Sullivan v. Lawler

The plaintiff claims the property sued for under the foreclosure sale of a mortgage executed by defendant to Corinth Bank Trust *Page 629 Company, dated December 2, 1921. Defendant claims that at the time of the foreclosure there was nothing due on the mortgage. Whether that was the situation was the chief issue of fact in this case tried by the judge without a jury.

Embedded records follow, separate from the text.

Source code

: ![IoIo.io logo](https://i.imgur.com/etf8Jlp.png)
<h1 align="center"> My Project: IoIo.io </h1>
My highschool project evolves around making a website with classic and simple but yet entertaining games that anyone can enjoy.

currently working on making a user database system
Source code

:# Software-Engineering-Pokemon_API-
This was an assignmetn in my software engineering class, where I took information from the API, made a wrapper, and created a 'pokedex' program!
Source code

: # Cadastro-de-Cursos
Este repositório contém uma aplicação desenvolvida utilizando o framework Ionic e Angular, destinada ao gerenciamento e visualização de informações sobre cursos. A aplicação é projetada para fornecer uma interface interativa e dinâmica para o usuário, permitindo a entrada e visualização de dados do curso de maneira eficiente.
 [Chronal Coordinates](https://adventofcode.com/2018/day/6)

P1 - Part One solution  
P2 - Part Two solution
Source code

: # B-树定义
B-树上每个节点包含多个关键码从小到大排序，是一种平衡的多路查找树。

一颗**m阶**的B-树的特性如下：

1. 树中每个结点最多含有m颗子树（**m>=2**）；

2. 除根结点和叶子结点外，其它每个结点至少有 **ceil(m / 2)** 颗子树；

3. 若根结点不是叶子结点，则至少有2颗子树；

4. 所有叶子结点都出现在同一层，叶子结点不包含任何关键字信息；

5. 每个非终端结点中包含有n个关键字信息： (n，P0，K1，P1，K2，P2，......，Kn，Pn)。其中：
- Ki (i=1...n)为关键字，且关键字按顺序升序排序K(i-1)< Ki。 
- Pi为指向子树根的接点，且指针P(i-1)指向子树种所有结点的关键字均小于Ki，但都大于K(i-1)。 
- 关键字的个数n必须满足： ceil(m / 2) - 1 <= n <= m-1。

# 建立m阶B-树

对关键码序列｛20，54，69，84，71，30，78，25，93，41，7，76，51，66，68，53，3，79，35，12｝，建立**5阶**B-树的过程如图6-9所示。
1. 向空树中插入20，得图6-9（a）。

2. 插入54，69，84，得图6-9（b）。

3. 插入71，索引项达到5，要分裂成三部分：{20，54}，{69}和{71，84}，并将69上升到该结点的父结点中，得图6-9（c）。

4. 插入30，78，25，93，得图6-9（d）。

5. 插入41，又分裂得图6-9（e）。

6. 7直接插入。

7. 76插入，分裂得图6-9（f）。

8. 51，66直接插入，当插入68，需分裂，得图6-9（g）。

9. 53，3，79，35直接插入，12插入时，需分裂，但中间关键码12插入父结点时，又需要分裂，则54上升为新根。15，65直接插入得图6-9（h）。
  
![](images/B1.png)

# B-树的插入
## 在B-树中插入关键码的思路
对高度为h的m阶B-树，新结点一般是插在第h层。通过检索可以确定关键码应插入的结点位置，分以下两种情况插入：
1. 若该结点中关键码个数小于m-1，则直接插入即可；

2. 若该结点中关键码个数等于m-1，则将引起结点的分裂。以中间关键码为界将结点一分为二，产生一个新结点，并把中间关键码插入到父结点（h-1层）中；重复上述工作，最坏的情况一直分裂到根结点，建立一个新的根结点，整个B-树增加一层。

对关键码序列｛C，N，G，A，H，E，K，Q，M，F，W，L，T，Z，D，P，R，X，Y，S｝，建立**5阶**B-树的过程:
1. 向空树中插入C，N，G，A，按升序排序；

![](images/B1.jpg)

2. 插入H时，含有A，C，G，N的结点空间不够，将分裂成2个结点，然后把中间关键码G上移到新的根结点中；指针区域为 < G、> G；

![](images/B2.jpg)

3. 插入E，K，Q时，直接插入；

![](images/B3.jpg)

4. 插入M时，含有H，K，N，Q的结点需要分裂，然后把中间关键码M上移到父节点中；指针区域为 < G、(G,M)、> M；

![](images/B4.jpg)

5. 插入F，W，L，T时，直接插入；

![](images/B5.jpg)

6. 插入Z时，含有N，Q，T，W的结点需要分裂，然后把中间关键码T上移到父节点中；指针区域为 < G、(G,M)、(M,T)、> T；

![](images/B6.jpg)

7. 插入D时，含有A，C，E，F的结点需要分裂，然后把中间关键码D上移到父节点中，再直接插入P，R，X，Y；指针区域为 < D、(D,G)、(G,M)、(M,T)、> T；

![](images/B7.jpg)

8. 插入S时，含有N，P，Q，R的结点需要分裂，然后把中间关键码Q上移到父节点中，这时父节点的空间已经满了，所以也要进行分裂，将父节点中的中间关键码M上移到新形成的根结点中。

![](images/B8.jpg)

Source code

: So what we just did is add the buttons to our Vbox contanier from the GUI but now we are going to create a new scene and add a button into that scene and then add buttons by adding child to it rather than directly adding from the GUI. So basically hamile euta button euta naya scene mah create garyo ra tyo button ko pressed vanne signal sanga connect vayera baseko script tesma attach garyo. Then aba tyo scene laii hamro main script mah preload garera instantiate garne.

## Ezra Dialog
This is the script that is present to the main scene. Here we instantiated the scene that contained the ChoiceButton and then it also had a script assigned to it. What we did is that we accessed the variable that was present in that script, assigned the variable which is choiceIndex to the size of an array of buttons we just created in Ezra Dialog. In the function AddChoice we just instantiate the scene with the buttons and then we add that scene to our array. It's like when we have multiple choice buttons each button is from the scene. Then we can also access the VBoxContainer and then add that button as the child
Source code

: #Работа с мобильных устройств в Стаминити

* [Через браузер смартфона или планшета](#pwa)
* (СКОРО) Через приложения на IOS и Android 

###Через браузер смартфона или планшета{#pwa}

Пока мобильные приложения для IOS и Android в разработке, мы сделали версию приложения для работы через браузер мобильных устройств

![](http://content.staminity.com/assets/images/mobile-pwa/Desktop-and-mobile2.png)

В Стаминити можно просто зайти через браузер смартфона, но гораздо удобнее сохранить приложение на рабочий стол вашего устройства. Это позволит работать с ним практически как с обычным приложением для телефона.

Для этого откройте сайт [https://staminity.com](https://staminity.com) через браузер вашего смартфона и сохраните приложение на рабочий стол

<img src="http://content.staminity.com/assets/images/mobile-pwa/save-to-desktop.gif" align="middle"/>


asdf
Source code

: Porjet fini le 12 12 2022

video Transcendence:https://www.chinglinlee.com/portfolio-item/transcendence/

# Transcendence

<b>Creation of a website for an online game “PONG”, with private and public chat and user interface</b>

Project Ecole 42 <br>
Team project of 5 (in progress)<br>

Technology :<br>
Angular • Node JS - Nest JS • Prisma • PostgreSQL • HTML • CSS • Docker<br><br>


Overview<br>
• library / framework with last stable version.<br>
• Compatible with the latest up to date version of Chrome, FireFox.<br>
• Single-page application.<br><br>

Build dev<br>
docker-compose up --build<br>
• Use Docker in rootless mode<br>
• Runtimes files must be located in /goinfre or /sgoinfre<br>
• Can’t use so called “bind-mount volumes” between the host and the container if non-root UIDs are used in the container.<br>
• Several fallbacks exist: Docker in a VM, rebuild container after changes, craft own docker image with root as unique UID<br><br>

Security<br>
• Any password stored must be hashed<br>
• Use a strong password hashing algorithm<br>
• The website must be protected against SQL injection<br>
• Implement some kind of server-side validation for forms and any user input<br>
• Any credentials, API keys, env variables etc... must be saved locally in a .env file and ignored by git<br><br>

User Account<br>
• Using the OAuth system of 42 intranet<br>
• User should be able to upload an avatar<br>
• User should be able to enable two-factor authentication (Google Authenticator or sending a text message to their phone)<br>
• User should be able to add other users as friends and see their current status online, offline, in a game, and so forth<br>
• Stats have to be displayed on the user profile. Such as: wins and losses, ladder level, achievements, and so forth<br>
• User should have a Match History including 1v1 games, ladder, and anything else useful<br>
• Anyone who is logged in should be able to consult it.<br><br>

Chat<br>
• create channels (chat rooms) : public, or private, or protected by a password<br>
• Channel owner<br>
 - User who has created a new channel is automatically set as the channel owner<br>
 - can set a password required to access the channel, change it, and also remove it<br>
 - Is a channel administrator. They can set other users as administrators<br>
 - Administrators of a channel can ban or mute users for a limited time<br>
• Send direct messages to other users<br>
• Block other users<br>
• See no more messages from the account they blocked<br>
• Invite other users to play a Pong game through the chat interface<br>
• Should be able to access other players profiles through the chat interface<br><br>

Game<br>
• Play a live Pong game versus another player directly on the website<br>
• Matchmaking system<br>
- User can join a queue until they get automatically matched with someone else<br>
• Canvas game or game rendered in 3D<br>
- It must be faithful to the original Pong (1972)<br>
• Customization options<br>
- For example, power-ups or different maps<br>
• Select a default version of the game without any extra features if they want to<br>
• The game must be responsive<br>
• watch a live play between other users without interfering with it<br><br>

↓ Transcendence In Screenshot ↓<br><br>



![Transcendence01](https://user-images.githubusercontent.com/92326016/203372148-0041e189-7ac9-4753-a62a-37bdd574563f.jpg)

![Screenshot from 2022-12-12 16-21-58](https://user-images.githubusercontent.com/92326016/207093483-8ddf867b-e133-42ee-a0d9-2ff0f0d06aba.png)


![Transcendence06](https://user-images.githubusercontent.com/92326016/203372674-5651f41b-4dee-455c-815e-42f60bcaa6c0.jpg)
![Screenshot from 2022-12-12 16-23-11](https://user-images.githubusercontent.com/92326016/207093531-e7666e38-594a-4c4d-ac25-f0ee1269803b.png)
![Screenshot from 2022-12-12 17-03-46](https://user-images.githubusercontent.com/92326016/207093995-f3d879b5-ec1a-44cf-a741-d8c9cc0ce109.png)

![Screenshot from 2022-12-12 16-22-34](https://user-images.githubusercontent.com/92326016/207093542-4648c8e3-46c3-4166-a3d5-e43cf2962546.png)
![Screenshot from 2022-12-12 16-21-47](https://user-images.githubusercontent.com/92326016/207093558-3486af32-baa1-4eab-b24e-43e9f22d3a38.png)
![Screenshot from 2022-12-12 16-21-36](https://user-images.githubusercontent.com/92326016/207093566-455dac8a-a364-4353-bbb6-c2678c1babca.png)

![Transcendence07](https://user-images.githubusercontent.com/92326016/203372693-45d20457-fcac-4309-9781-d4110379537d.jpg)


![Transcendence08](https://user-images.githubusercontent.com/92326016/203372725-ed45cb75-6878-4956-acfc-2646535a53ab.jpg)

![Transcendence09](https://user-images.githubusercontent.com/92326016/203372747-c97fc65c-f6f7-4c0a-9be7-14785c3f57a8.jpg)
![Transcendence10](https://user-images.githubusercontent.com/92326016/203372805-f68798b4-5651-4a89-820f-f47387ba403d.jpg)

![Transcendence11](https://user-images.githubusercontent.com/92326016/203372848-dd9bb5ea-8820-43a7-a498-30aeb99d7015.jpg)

After the execution of that mortgage which secured an individual debt of appellee, he conducted business with H. R. Feltman as Feltman Co. That company did business with the bank and purchased cotton under an arrangement, by which they checked on the bank for what money they needed to buy cotton, and shipped the cotton to it. Cotton went down in price at a time when they had a sizable lot with the bank, and they put up two collateral mortgages, one by Wallace, and one by P. H. Lawler, to better secure the account. The cotton was sold by the bank, and finally suits arose with it, one with this appellee relating to the Wallace land (Corinth Bank Trust Co. v. Lawler, 218 Ala. 83, 117 So. 620), and one with P. H. Lawler (218 Ala. 352, 118 So. 666). In fact much litigation has arisen out of their dealings. Corinth Bank Trust Co. v. Feltman,218 Ala. 191, 118 So. 382; Corinth Bank Trust Co. v. Wallace,218 Ala. 66, 117 So. 619; Corinth Bank Trust Co. v. Cochran,219 Ala. 81, 121 So. 66; Corinth Bank Trust Co. v. Wallace,22 Ala. App. 272, 117 So. 618.

The question at issue in the two cases first above named was whether the collateral mortgages had been paid. They were directly related to the Feltman Co. business, and seemed largely to depend upon whether the bank had authorized this appellee or the firm as its agent to collect them. In those cases appellee testified to the transactions with Holly, cashier of the bank, now dead. The issue did not relate to the existing indebtedness of this appellee individually on the mortgage which is the basis of appellant's title. His testimony given at the instance of himself in one case, and of P. H. Lawler in the other, did not on direct examination relate to the question of whether that debt was still unpaid. But on cross-examination the bank went into the question, and secured some admissions which may not have fully given all details in respect to the issue. But taken as given, it indicated an admission that the mortgage debt was not fully paid. But there were certain qualifications referred to, but not fully explained.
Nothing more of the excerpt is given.